SUPPLIED MATERIAL START

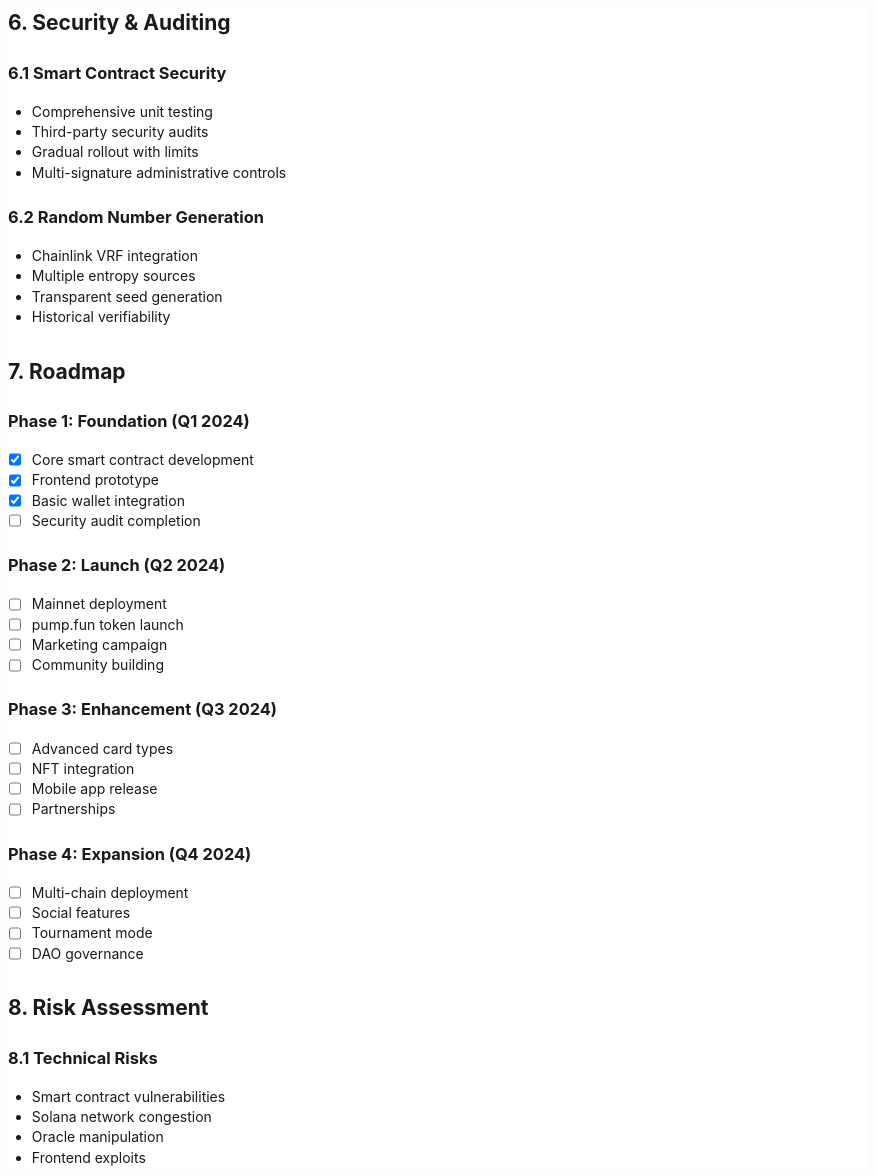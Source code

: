 ## 6. Security & Auditing

### 6.1 Smart Contract Security
- Comprehensive unit testing
- Third-party security audits
- Gradual rollout with limits
- Multi-signature administrative controls

### 6.2 Random Number Generation
- Chainlink VRF integration
- Multiple entropy sources
- Transparent seed generation
- Historical verifiability

## 7. Roadmap

### Phase 1: Foundation (Q1 2024)
- [x] Core smart contract development
- [x] Frontend prototype
- [x] Basic wallet integration
- [ ] Security audit completion

### Phase 2: Launch (Q2 2024)
- [ ] Mainnet deployment
- [ ] pump.fun token launch
- [ ] Marketing campaign
- [ ] Community building

### Phase 3: Enhancement (Q3 2024)
- [ ] Advanced card types
- [ ] NFT integration
- [ ] Mobile app release
- [ ] Partnerships

### Phase 4: Expansion (Q4 2024)
- [ ] Multi-chain deployment
- [ ] Social features
- [ ] Tournament mode
- [ ] DAO governance

## 8. Risk Assessment

### 8.1 Technical Risks
- Smart contract vulnerabilities
- Solana network congestion
- Oracle manipulation
- Frontend exploits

SUPPLIED MATERIAL END

• PROBLEM: Print all the records again exactly; do not include any picture.

• EXERCISE SOLUTION:
Source code

: ## 6. Security & Auditing

### 6.1 Smart Contract Security
- Comprehensive unit testing
- Third-party security audits
- Gradual rollout with limits
- Multi-signature administrative controls

### 6.2 Random Number Generation
- Chainlink VRF integration
- Multiple entropy sources
- Transparent seed generation
- Historical verifiability

## 7. Roadmap

### Phase 1: Foundation (Q1 2024)
- [x] Core smart contract development
- [x] Frontend prototype
- [x] Basic wallet integration
- [ ] Security audit completion

### Phase 2: Launch (Q2 2024)
- [ ] Mainnet deployment
- [ ] pump.fun token launch
- [ ] Marketing campaign
- [ ] Community building

### Phase 3: Enhancement (Q3 2024)
- [ ] Advanced card types
- [ ] NFT integration
- [ ] Mobile app release
- [ ] Partnerships

### Phase 4: Expansion (Q4 2024)
- [ ] Multi-chain deployment
- [ ] Social features
- [ ] Tournament mode
- [ ] DAO governance

## 8. Risk Assessment

### 8.1 Technical Risks
- Smart contract vulnerabilities
- Solana network congestion
- Oracle manipulation
- Frontend exploits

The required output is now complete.